Normalmente era capaz de olvidar pronto su pesar, pero ese día parecía costarle más, tal vez porque durante la noche había estado dando vueltas en la cabeza a la solitaria existencia de Cynthia Adams. No tenía familia, ni salía con nadie en particular. Nadie la echaría de menos ahora que ya no estaba. Eso le recordó a Tess que, a excepción de su hermano Vito, que se había atrevido a desacatar la sentencia de su padre, ella tampoco tenía familia. Y Vito vivía muy lejos, en el sur de Filadelfia.
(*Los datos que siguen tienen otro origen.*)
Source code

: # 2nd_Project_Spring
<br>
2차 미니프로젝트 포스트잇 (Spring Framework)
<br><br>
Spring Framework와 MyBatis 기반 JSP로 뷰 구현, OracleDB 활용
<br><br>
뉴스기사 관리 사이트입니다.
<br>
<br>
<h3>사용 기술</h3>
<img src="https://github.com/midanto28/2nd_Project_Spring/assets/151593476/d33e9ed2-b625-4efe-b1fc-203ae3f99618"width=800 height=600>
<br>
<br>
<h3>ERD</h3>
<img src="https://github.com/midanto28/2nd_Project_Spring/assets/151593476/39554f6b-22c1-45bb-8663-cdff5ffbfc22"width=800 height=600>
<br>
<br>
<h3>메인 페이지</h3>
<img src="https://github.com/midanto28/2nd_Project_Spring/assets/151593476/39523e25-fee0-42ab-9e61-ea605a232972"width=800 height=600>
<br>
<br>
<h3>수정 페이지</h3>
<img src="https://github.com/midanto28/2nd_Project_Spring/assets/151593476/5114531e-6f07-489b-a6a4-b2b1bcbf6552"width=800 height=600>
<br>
Además, ella tampoco salía con nadie en particular, pues Phillip, el muy cabrón, era un cerdo traicionero.

Por suerte, tenía a sus amigos. Apartó la vista del espejo y miró la última foto que se habían hecho en el Lemon. Amy y Jon, Robin, a quien pertenecía el local, y Jim, que los había dejado hacía poco para realizar trabajos humanitarios en África. Se le encogió el corazón al observar su rostro; esperaba que se encontrara sano y salvo. También estaban Gen y Rhonda y todos los demás que, probablemente, debían de hallarse ya reunidos en la taberna, preguntándose dónde cono se había metido ella.

Enderezó la fotografía colgada en la pared, volvió a mirarse en el espejo y se dio un rápido retoque de Rojo Pasión en los labios. Hacía juego con la chaqueta y daba el toque final a la imagen que esperaba que atrajera unas cuantas miradas. A lo mejor salía algún hombre de debajo de las piedras. Su vida amorosa necesitaba cierta reanimación. Qué coño, lo que le hacía falta era una transfusión, o más bien un médium para resucitarla. Jon siempre se lo decía, era otro de sus clásicos sermones. Agradecía mucho los consejos de sus amigos, solo que a veces preferiría que se quedaran calladitos.